### PROBLEM REQUIREMENTS
Exactly as they appear, please output the lines from the one with "inner product space." through the end of the material, without pictures.

[ENTRIES PROVIDED — start]

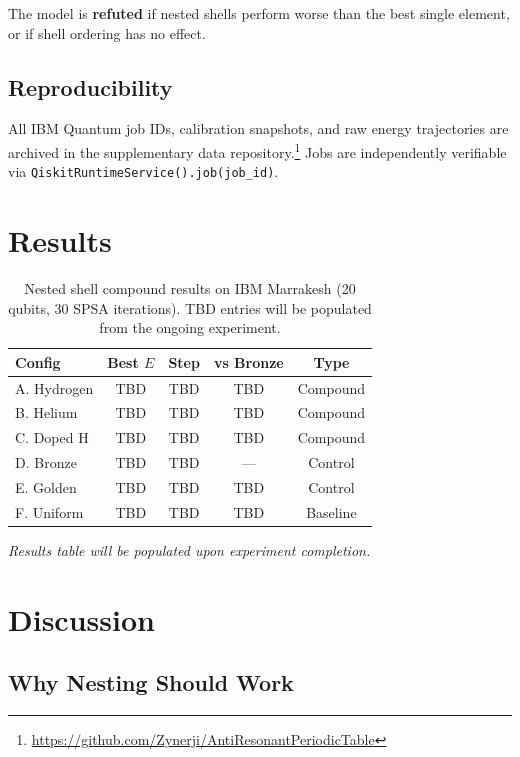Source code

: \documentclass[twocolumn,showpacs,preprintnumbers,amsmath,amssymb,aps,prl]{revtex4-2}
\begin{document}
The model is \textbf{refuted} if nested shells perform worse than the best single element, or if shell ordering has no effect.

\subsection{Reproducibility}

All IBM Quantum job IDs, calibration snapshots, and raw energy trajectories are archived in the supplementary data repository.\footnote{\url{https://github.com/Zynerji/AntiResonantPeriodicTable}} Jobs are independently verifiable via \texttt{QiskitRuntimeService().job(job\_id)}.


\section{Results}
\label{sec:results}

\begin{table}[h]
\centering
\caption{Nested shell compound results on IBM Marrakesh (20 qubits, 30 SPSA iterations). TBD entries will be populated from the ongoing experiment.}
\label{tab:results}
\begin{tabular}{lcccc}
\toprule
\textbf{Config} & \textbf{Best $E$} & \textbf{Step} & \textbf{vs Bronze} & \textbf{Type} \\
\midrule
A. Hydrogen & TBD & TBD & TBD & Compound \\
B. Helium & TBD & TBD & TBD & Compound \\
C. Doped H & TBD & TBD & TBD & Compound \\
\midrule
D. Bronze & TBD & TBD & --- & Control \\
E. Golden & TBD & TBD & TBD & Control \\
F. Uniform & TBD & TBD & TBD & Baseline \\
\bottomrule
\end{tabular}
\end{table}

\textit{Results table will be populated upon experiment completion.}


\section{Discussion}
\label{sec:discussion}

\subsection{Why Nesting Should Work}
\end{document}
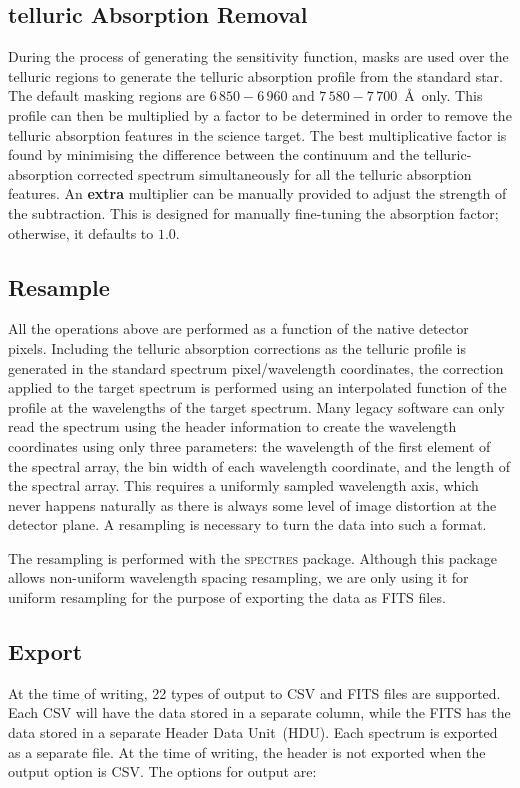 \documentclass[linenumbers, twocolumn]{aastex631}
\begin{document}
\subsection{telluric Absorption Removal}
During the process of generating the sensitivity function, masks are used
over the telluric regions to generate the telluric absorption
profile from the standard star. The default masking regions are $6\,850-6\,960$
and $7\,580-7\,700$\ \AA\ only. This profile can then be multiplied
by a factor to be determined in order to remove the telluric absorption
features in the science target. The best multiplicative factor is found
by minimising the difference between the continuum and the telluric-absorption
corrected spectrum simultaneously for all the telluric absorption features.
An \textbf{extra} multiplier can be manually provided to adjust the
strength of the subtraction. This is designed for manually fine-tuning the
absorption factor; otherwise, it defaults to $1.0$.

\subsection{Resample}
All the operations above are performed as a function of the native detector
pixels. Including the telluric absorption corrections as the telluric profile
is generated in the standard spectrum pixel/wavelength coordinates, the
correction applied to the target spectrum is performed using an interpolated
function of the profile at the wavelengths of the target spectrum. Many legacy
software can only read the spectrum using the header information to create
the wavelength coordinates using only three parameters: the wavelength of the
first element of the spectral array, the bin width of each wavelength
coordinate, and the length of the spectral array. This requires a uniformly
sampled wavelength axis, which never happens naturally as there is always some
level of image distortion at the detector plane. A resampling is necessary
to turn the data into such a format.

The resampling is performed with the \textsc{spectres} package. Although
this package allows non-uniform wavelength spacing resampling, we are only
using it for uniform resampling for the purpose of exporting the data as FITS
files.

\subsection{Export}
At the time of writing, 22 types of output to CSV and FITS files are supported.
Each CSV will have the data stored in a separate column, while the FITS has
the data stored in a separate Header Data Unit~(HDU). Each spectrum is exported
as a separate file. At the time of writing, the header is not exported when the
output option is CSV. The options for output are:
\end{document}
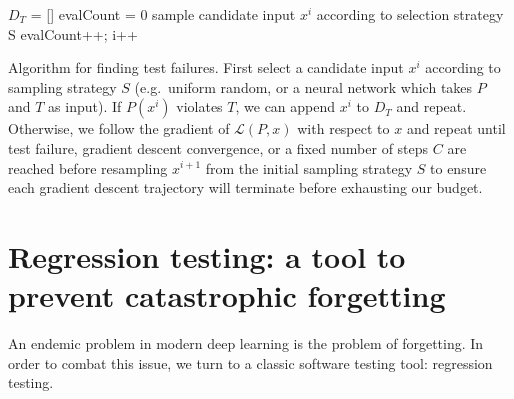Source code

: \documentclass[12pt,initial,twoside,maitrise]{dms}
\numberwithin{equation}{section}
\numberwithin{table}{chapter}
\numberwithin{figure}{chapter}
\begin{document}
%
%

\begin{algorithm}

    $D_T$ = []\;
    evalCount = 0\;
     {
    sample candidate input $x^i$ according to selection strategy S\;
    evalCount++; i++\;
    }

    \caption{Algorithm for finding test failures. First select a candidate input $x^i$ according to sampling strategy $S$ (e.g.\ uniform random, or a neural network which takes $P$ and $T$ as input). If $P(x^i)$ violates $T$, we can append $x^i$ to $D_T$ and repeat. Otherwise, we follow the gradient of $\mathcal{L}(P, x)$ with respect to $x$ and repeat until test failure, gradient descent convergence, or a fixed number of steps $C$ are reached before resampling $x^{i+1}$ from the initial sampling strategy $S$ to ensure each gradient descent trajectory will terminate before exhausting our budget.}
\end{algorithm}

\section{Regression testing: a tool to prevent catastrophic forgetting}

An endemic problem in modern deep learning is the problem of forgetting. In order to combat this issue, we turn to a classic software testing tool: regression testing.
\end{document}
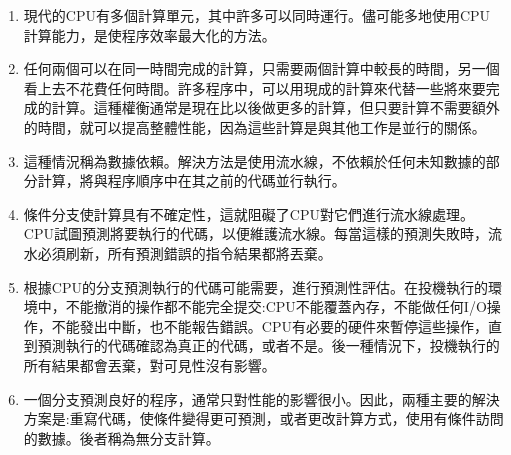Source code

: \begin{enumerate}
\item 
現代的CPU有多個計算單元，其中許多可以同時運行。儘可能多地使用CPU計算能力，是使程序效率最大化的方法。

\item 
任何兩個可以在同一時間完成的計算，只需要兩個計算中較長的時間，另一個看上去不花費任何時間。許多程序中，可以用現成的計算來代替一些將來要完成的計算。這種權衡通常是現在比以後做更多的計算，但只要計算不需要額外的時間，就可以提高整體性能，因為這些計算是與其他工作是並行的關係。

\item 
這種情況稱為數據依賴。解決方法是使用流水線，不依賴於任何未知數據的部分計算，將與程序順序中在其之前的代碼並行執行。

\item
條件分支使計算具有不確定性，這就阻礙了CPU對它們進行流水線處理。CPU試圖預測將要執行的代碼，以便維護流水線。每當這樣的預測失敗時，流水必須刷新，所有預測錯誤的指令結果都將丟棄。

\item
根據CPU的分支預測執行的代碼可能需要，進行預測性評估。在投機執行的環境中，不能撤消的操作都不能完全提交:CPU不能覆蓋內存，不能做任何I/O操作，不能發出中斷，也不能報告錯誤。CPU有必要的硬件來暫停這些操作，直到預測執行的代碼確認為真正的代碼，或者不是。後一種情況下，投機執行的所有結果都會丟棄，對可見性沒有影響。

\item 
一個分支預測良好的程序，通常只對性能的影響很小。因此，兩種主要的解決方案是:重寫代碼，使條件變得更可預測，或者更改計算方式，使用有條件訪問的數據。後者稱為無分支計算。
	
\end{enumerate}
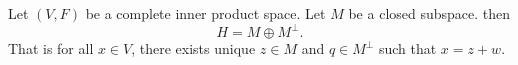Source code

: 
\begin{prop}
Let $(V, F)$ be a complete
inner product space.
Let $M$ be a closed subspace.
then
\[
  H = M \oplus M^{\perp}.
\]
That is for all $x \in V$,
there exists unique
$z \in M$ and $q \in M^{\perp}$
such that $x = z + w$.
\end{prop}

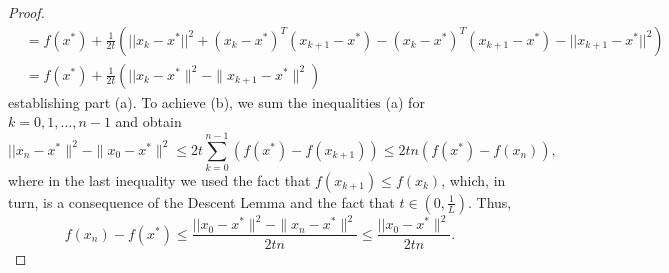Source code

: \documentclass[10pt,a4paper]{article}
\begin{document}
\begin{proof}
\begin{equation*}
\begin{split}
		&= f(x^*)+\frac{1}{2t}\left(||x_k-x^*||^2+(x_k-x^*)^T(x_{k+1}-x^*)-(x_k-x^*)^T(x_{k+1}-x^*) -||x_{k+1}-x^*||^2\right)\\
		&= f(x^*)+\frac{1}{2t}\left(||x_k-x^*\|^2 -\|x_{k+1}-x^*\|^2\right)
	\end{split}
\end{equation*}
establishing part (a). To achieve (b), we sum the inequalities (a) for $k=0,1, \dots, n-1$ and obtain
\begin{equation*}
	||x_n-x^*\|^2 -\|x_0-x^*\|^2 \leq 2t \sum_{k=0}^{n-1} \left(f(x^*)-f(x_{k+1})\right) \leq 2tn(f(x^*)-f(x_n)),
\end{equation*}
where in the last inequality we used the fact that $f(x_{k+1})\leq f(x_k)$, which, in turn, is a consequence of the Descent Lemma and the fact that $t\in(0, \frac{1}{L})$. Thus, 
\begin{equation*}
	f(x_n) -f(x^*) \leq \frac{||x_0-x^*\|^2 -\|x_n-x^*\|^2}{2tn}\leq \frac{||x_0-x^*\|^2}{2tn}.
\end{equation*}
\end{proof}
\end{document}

[ENTRIES PROVIDED — finish]

### RESPONSE BELOW
inner product space.
Let $M$ be a closed subspace.
then
\[
  H = M \oplus M^{\perp}.
\]
That is for all $x \in V$,
there exists unique
$z \in M$ and $q \in M^{\perp}$
such that $x = z + w$.
\end{prop}

Source code

: \documentclass[10pt,a4paper]{article}
\begin{document}
\begin{proof}
\begin{equation*}
\begin{split}
		&= f(x^*)+\frac{1}{2t}\left(||x_k-x^*||^2+(x_k-x^*)^T(x_{k+1}-x^*)-(x_k-x^*)^T(x_{k+1}-x^*) -||x_{k+1}-x^*||^2\right)\\
		&= f(x^*)+\frac{1}{2t}\left(||x_k-x^*\|^2 -\|x_{k+1}-x^*\|^2\right)
	\end{split}
\end{equation*}
establishing part (a). To achieve (b), we sum the inequalities (a) for $k=0,1, \dots, n-1$ and obtain
\begin{equation*}
	||x_n-x^*\|^2 -\|x_0-x^*\|^2 \leq 2t \sum_{k=0}^{n-1} \left(f(x^*)-f(x_{k+1})\right) \leq 2tn(f(x^*)-f(x_n)),
\end{equation*}
where in the last inequality we used the fact that $f(x_{k+1})\leq f(x_k)$, which, in turn, is a consequence of the Descent Lemma and the fact that $t\in(0, \frac{1}{L})$. Thus, 
\begin{equation*}
	f(x_n) -f(x^*) \leq \frac{||x_0-x^*\|^2 -\|x_n-x^*\|^2}{2tn}\leq \frac{||x_0-x^*\|^2}{2tn}.
\end{equation*}
\end{proof}
\end{document}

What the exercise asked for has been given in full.